Geniesse expanded on that with a message that will resound with most IT pros and CTOs. Most people use weak passwords–see below.

“You can preach the use of LastPass and the like until you are blue in the face but users will never change their habits unless you force them,” Geniesse said. And “Yahoo needs to force some kind of password complexity to help protect their users.”

So many folks are checking the hack post, the hackers allegedly responsible are having trouble maintaining traffic load. Due to high traffic on this group’s site, the page with the Yahoo hacked emails and passwords is going up and down. We caught part of it in a cut and paste.

When it was up earlier today, it read in part:

We hope that the parties responsible for managing the security of this subdomain will take this as a wake-up call … not as a threat …

There have been many security holes exploited in webservers belonging to Yahoo … that have caused far greater damage than our disclosure (today). Please do not take (the posting) lightly.
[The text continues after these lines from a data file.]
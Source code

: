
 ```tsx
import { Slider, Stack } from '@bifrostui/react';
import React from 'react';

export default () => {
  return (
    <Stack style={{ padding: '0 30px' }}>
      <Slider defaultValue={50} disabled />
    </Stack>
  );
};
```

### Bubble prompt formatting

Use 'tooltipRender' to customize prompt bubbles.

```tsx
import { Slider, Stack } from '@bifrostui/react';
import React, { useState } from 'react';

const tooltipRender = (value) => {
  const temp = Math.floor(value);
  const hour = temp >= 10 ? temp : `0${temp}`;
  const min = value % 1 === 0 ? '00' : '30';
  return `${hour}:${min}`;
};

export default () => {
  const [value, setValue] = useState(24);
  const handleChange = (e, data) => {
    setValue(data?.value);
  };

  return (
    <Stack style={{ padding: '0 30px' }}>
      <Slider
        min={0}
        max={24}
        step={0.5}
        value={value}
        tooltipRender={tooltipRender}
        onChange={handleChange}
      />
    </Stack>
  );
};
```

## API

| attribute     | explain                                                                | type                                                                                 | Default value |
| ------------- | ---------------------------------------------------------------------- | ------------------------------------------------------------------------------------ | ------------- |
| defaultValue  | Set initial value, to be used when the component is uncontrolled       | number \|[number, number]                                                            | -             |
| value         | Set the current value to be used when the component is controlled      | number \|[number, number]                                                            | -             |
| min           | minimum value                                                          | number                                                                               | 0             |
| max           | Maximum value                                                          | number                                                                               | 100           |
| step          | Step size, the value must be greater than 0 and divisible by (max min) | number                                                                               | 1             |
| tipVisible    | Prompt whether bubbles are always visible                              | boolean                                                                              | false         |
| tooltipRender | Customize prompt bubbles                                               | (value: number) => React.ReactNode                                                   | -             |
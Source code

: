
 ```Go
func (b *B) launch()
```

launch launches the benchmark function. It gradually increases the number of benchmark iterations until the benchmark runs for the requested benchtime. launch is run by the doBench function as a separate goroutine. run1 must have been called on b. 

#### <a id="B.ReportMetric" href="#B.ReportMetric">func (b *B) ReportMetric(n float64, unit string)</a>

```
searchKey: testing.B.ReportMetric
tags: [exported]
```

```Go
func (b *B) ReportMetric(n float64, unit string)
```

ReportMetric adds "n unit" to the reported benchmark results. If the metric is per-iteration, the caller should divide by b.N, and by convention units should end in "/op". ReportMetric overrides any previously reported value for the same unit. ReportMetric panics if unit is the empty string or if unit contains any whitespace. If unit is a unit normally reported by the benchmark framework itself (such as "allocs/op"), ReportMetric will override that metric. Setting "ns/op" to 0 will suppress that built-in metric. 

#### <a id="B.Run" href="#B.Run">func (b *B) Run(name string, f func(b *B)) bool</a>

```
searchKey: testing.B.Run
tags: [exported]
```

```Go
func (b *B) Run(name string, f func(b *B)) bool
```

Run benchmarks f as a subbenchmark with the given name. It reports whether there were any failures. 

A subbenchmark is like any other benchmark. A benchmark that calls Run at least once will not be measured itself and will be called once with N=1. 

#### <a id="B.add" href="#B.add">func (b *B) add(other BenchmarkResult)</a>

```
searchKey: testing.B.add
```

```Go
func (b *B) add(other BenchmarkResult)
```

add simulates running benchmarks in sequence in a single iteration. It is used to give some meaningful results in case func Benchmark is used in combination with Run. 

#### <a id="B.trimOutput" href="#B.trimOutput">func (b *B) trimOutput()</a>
The subdomain and vulnerable parameters have not been posted to avoid further damage …

The author quotes author Jean Vanier from his book, Becoming Human: “Growth begins when we begin to accept our own weakness,” Vanier wrote.

If you’re a Star Wars, Star Trek or comic book fan, just change your passwords right away, other observers add. And talk your users into it to. Check this out: CNET’s Declan McCullagh wrote a program to analyze the most frequently used passwords using data from the post of 450K email addresses and passwords. He listed:

  • 2,295: The number of times a sequential list of numbers was used, with “123456? by far being the most popular password. There were several other instances where the numbers were reversed, or a few letters were added in a token effort to mix things up.
  • 160: The number of times “111111? is used as a password, which is only marginally better than a sequential list of numbers. The similarly creative “000000? is used 71 times.
  • 780: The number of times “password” was used as the password. Apparently, absolutely no thought went into security in these instances.
  • 233: The number of times “password” was used in conjunction with a few numbers behind it. Apparently, the barest minimum of thoughts went into security here.
  • 437: The number of times “welcome” is used. With a password like that, you’re just asking to be hacked.
  • 333: The number of times “ninja” is used. Pirates, unfortunately, didn’t make the list.
  • 137,559: The number of Yahoo credentials that were leaked.
  • 106,873: The number of Gmail credentials that were leaked. Hotmail, which was the next most frequently cited e-mail service, had fewer than half the number of users hit.
  • 161: The number of times “freedom” is used, suggesting a lot of patriotic users. “America” was used 68 times.
  • 161: The number of times the f-word is used in some combination. There are a lot of angry people out there.
  • 133: The number of times “baseball” appears as a password. It’s the most popular sport on the list, proving that it is indeed America’s national pastime. It just may not be the best password.
  • 106: The number of times “superman” is used as a password. That’s nearly double the amount of times “batman” is used and triple the frequency of “spiderman.”
  • 52: The number of times “starwars” is used. The force is not with this password.
  • 56: The number of times “winner” is used.32: The number of times “lakers” appears. It tied with “maverick,” although fortunately “the_heat” or “celtics” weren’t on this list.
  • 27: The number of times “ncc1701? is used as a password. For those of you who aren’t trekkies, that’s the designation code for the Starship Enterprise. “startrek” is used 17 times, while “ncc1701a,” the designation for the Enterprise used in later Star Trek movies, is used 15 times.